About this exercise
Copy every line of the data that contains the string "name".

Information provided
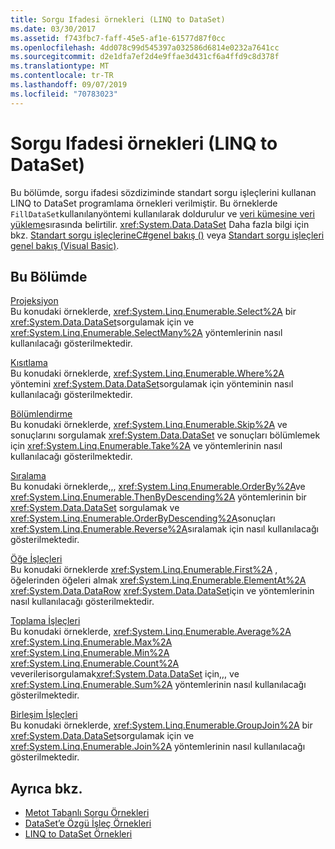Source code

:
 ```yaml
---
title: Sorgu Ifadesi örnekleri (LINQ to DataSet)
ms.date: 03/30/2017
ms.assetid: f743fbc7-faff-45e5-af1e-61577d87f0cc
ms.openlocfilehash: 4dd078c99d545397a032586d6814e0232a7641cc
ms.sourcegitcommit: d2e1dfa7ef2d4e9ffae3d431cf6a4ffd9c8d378f
ms.translationtype: MT
ms.contentlocale: tr-TR
ms.lasthandoff: 09/07/2019
ms.locfileid: "70783023"
---
```

# <a name="query-expression-examples-linq-to-dataset"></a>Sorgu Ifadesi örnekleri (LINQ to DataSet)
Bu bölümde, sorgu ifadesi sözdiziminde standart sorgu işleçlerini kullanan LINQ to DataSet programlama örnekleri verilmiştir. Bu örneklerde `FillDataSet`kullanılanyöntemi kullanılarak doldurulur ve [veri kümesine veri yükleme](loading-data-into-a-dataset.md)sırasında belirtilir. <xref:System.Data.DataSet> Daha fazla bilgi için bkz. [Standart sorgu işleçlerineC#genel bakış ()](../../../csharp/programming-guide/concepts/linq/standard-query-operators-overview.md) veya [Standart sorgu işleçleri genel bakış (Visual Basic)](../../../visual-basic/programming-guide/concepts/linq/standard-query-operators-overview.md).  
  
## <a name="in-this-section"></a>Bu Bölümde  
 [Projeksiyon](query-expression-syntax-examples-projection-linq-to-dataset.md)  
 Bu konudaki örneklerde, <xref:System.Linq.Enumerable.Select%2A> bir <xref:System.Data.DataSet>sorgulamak için ve <xref:System.Linq.Enumerable.SelectMany%2A> yöntemlerinin nasıl kullanılacağı gösterilmektedir.  
  
 [Kısıtlama](query-expression-syntax-examples-restriction-linq-to-dataset.md)  
 Bu konudaki örneklerde, <xref:System.Linq.Enumerable.Where%2A> yöntemini <xref:System.Data.DataSet>sorgulamak için yönteminin nasıl kullanılacağı gösterilmektedir.  
  
 [Bölümlendirme](query-expression-syntax-examples-partitioning.md)  
 Bu konudaki örneklerde, <xref:System.Linq.Enumerable.Skip%2A> ve sonuçlarını sorgulamak <xref:System.Data.DataSet> ve sonuçları bölümlemek için <xref:System.Linq.Enumerable.Take%2A> ve yöntemlerinin nasıl kullanılacağı gösterilmektedir.  
  
 [Sıralama](query-expression-syntax-examples-ordering-linq-to-dataset.md)  
 Bu konudaki örneklerde,,, <xref:System.Linq.Enumerable.OrderBy%2A>ve <xref:System.Linq.Enumerable.ThenByDescending%2A> yöntemlerinin bir <xref:System.Data.DataSet> sorgulamak ve <xref:System.Linq.Enumerable.OrderByDescending%2A>sonuçları <xref:System.Linq.Enumerable.Reverse%2A>sıralamak için nasıl kullanılacağı gösterilmektedir.  
  
 [Öğe İşleçleri](query-expression-syntax-examples-element-operators.md)  
 Bu konudaki örneklerde <xref:System.Linq.Enumerable.First%2A> , öğelerinden öğeleri almak <xref:System.Linq.Enumerable.ElementAt%2A> <xref:System.Data.DataRow> <xref:System.Data.DataSet>için ve yöntemlerinin nasıl kullanılacağı gösterilmektedir.  
  
 [Toplama İşleçleri](query-expression-syntax-examples-aggregate-operators.md)  
 Bu konudaki örneklerde, <xref:System.Linq.Enumerable.Average%2A> <xref:System.Linq.Enumerable.Max%2A> <xref:System.Linq.Enumerable.Min%2A> <xref:System.Linq.Enumerable.Count%2A> veverilerisorgulamak<xref:System.Data.DataSet> için,,, ve <xref:System.Linq.Enumerable.Sum%2A> yöntemlerinin nasıl kullanılacağı gösterilmektedir.  
  
 [Birleşim İşleçleri](query-expression-syntax-examples-join-operators.md)  
 Bu konudaki örneklerde, <xref:System.Linq.Enumerable.GroupJoin%2A> bir <xref:System.Data.DataSet>sorgulamak için ve <xref:System.Linq.Enumerable.Join%2A> yöntemlerinin nasıl kullanılacağı gösterilmektedir.  
  
## <a name="see-also"></a>Ayrıca bkz.

- [Metot Tabanlı Sorgu Örnekleri](method-based-query-examples-linq-to-dataset.md)
- [DataSet’e Özgü İşleç Örnekleri](dataset-specific-operator-examples-linq-to-dataset.md)
- [LINQ to DataSet Örnekleri](linq-to-dataset-examples.md)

Answer space
# <a name="query-expression-examples-linq-to-dataset"></a>Sorgu Ifadesi örnekleri (LINQ to DataSet)
## <a name="in-this-section"></a>Bu Bölümde  
## <a name="see-also"></a>Ayrıca bkz.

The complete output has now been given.